Entries provided:
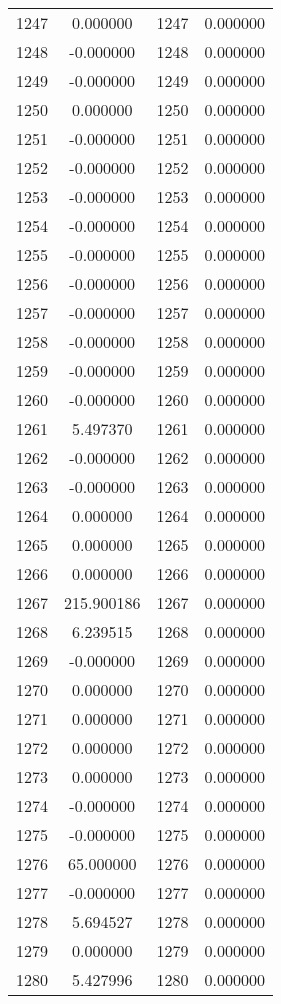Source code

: \documentclass[12pt]{article}
\begin{document}
\begin{longtable}{@{}cccc@{}}
1247 & 0.000000 & 1247 & 0.000000 \\
1248 & -0.000000 & 1248 & 0.000000 \\
1249 & -0.000000 & 1249 & 0.000000 \\
1250 & 0.000000 & 1250 & 0.000000 \\
1251 & -0.000000 & 1251 & 0.000000 \\
1252 & -0.000000 & 1252 & 0.000000 \\
1253 & -0.000000 & 1253 & 0.000000 \\
1254 & -0.000000 & 1254 & 0.000000 \\
1255 & -0.000000 & 1255 & 0.000000 \\
1256 & -0.000000 & 1256 & 0.000000 \\
1257 & -0.000000 & 1257 & 0.000000 \\
1258 & -0.000000 & 1258 & 0.000000 \\
1259 & -0.000000 & 1259 & 0.000000 \\
1260 & -0.000000 & 1260 & 0.000000 \\
1261 & 5.497370 & 1261 & 0.000000 \\
1262 & -0.000000 & 1262 & 0.000000 \\
1263 & -0.000000 & 1263 & 0.000000 \\
1264 & 0.000000 & 1264 & 0.000000 \\
1265 & 0.000000 & 1265 & 0.000000 \\
1266 & 0.000000 & 1266 & 0.000000 \\
1267 & 215.900186 & 1267 & 0.000000 \\
1268 & 6.239515 & 1268 & 0.000000 \\
1269 & -0.000000 & 1269 & 0.000000 \\
1270 & 0.000000 & 1270 & 0.000000 \\
1271 & 0.000000 & 1271 & 0.000000 \\
1272 & 0.000000 & 1272 & 0.000000 \\
1273 & 0.000000 & 1273 & 0.000000 \\
1274 & -0.000000 & 1274 & 0.000000 \\
1275 & -0.000000 & 1275 & 0.000000 \\
1276 & 65.000000 & 1276 & 0.000000 \\
1277 & -0.000000 & 1277 & 0.000000 \\
1278 & 5.694527 & 1278 & 0.000000 \\
1279 & 0.000000 & 1279 & 0.000000 \\
1280 & 5.427996 & 1280 & 0.000000 \\

\end{longtable}
\end{document}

Task directions:
Reproduce every record in full. Leave out the images.

Written response:
Source code

: \documentclass[12pt]{article}
\begin{document}
\begin{longtable}{@{}cccc@{}}
1247 & 0.000000 & 1247 & 0.000000 \\
1248 & -0.000000 & 1248 & 0.000000 \\
1249 & -0.000000 & 1249 & 0.000000 \\
1250 & 0.000000 & 1250 & 0.000000 \\
1251 & -0.000000 & 1251 & 0.000000 \\
1252 & -0.000000 & 1252 & 0.000000 \\
1253 & -0.000000 & 1253 & 0.000000 \\
1254 & -0.000000 & 1254 & 0.000000 \\
1255 & -0.000000 & 1255 & 0.000000 \\
1256 & -0.000000 & 1256 & 0.000000 \\
1257 & -0.000000 & 1257 & 0.000000 \\
1258 & -0.000000 & 1258 & 0.000000 \\
1259 & -0.000000 & 1259 & 0.000000 \\
1260 & -0.000000 & 1260 & 0.000000 \\
1261 & 5.497370 & 1261 & 0.000000 \\
1262 & -0.000000 & 1262 & 0.000000 \\
1263 & -0.000000 & 1263 & 0.000000 \\
1264 & 0.000000 & 1264 & 0.000000 \\
1265 & 0.000000 & 1265 & 0.000000 \\
1266 & 0.000000 & 1266 & 0.000000 \\
1267 & 215.900186 & 1267 & 0.000000 \\
1268 & 6.239515 & 1268 & 0.000000 \\
1269 & -0.000000 & 1269 & 0.000000 \\
1270 & 0.000000 & 1270 & 0.000000 \\
1271 & 0.000000 & 1271 & 0.000000 \\
1272 & 0.000000 & 1272 & 0.000000 \\
1273 & 0.000000 & 1273 & 0.000000 \\
1274 & -0.000000 & 1274 & 0.000000 \\
1275 & -0.000000 & 1275 & 0.000000 \\
1276 & 65.000000 & 1276 & 0.000000 \\
1277 & -0.000000 & 1277 & 0.000000 \\
1278 & 5.694527 & 1278 & 0.000000 \\
1279 & 0.000000 & 1279 & 0.000000 \\
1280 & 5.427996 & 1280 & 0.000000 \\

\end{longtable}
\end{document}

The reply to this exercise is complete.